Stored items from a collection:
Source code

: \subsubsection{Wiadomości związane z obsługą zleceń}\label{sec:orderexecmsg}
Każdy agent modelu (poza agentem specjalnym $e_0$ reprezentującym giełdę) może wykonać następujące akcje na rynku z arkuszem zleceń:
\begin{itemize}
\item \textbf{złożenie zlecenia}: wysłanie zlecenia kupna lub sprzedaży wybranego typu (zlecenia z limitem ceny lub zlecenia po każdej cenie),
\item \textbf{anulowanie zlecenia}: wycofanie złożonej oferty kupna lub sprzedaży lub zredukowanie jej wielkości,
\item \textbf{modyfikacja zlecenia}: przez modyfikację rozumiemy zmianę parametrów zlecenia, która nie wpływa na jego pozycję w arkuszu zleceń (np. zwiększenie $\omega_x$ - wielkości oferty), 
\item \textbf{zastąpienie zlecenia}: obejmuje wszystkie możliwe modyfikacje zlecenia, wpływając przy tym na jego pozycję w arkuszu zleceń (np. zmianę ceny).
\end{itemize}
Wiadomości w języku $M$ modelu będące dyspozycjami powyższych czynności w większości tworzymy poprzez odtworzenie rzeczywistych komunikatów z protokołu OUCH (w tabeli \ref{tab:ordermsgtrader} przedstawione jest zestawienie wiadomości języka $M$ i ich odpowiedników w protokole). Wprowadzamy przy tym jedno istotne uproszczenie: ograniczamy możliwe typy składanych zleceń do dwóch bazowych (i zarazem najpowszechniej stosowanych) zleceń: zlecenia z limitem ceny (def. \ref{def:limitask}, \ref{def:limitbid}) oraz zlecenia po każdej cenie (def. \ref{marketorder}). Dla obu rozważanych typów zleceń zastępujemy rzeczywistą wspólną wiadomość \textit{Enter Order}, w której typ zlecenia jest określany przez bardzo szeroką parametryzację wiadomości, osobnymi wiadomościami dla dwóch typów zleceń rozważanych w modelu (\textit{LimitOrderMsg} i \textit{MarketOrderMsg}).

#### [About this task]
The full set of entries should be copied out exactly as given.

#### [Your response]
Source code

: \subsubsection{Wiadomości związane z obsługą zleceń}\label{sec:orderexecmsg}
Każdy agent modelu (poza agentem specjalnym $e_0$ reprezentującym giełdę) może wykonać następujące akcje na rynku z arkuszem zleceń:
\begin{itemize}
\item \textbf{złożenie zlecenia}: wysłanie zlecenia kupna lub sprzedaży wybranego typu (zlecenia z limitem ceny lub zlecenia po każdej cenie),
\item \textbf{anulowanie zlecenia}: wycofanie złożonej oferty kupna lub sprzedaży lub zredukowanie jej wielkości,
\item \textbf{modyfikacja zlecenia}: przez modyfikację rozumiemy zmianę parametrów zlecenia, która nie wpływa na jego pozycję w arkuszu zleceń (np. zwiększenie $\omega_x$ - wielkości oferty), 
\item \textbf{zastąpienie zlecenia}: obejmuje wszystkie możliwe modyfikacje zlecenia, wpływając przy tym na jego pozycję w arkuszu zleceń (np. zmianę ceny).
\end{itemize}
Wiadomości w języku $M$ modelu będące dyspozycjami powyższych czynności w większości tworzymy poprzez odtworzenie rzeczywistych komunikatów z protokołu OUCH (w tabeli \ref{tab:ordermsgtrader} przedstawione jest zestawienie wiadomości języka $M$ i ich odpowiedników w protokole). Wprowadzamy przy tym jedno istotne uproszczenie: ograniczamy możliwe typy składanych zleceń do dwóch bazowych (i zarazem najpowszechniej stosowanych) zleceń: zlecenia z limitem ceny (def. \ref{def:limitask}, \ref{def:limitbid}) oraz zlecenia po każdej cenie (def. \ref{marketorder}). Dla obu rozważanych typów zleceń zastępujemy rzeczywistą wspólną wiadomość \textit{Enter Order}, w której typ zlecenia jest określany przez bardzo szeroką parametryzację wiadomości, osobnymi wiadomościami dla dwóch typów zleceń rozważanych w modelu (\textit{LimitOrderMsg} i \textit{MarketOrderMsg}).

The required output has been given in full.